→ Task instructions
Collect every line below that contains the word "tabular".

= Beginning of Section =

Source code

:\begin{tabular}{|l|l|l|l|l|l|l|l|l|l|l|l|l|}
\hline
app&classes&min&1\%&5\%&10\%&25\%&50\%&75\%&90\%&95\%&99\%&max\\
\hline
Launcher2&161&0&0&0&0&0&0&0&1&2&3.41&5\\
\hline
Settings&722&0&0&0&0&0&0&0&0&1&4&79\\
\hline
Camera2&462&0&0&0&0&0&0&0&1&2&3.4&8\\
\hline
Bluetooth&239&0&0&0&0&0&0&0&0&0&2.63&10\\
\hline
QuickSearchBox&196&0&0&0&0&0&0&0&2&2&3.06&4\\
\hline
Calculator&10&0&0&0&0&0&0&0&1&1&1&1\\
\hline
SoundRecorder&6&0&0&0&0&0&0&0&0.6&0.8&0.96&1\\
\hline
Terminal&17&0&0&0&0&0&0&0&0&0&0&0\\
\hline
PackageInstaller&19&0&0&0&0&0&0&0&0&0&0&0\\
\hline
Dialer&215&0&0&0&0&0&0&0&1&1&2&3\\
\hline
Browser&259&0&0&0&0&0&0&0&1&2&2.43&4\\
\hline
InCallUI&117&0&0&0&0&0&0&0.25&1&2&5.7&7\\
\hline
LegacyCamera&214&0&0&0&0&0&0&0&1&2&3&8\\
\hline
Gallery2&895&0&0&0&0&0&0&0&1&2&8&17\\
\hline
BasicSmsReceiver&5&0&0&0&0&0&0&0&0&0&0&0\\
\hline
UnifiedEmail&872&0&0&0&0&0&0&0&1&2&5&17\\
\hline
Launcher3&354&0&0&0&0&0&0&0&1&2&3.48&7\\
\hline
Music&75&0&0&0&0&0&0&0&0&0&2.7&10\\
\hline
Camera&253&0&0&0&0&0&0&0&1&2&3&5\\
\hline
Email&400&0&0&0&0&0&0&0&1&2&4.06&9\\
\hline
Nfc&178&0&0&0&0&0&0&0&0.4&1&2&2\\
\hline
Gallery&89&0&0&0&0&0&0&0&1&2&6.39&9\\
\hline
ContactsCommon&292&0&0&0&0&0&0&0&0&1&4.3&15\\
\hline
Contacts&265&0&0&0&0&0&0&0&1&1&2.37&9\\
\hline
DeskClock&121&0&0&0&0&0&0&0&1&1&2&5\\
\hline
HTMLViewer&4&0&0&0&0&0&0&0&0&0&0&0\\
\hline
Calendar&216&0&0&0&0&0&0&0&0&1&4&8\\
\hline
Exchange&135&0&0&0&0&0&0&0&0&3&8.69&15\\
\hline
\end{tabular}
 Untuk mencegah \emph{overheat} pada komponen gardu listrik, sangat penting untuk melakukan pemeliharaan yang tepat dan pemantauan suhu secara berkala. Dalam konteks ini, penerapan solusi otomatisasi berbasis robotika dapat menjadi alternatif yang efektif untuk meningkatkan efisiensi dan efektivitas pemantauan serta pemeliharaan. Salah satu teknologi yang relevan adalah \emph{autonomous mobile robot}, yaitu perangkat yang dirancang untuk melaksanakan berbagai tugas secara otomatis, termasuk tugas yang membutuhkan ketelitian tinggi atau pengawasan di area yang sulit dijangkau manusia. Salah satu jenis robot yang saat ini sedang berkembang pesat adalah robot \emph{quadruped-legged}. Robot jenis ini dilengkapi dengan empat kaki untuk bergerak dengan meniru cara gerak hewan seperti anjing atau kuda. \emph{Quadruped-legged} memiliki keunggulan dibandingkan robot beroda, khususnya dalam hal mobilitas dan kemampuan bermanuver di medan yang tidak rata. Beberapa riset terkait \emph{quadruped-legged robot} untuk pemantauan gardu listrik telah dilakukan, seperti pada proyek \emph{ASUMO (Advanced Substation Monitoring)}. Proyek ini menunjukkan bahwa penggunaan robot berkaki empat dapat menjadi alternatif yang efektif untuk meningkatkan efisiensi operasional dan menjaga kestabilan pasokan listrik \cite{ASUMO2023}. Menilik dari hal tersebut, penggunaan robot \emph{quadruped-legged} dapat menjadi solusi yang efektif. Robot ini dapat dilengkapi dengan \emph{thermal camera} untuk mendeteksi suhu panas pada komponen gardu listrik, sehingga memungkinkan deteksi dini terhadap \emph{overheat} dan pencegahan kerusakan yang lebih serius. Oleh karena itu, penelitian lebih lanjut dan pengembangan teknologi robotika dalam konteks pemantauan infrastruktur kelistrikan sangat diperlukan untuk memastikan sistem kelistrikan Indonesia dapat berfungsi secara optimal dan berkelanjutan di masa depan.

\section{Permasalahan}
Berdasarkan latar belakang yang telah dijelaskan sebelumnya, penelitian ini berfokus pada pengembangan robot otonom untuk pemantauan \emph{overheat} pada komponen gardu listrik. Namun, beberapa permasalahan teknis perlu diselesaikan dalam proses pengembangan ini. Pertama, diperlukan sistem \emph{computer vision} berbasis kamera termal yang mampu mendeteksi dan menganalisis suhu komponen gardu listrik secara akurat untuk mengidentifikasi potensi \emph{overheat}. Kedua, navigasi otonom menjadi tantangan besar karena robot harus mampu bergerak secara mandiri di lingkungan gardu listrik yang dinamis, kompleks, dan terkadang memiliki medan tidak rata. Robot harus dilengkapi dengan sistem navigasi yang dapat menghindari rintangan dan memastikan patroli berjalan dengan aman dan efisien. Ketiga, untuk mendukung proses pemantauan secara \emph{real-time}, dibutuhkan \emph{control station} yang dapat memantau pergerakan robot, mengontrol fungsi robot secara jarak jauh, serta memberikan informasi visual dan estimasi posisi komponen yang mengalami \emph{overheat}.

= End of Section =

→ Response area
:\begin{tabular}{|l|l|l|l|l|l|l|l|l|l|l|l|l|}
\end{tabular}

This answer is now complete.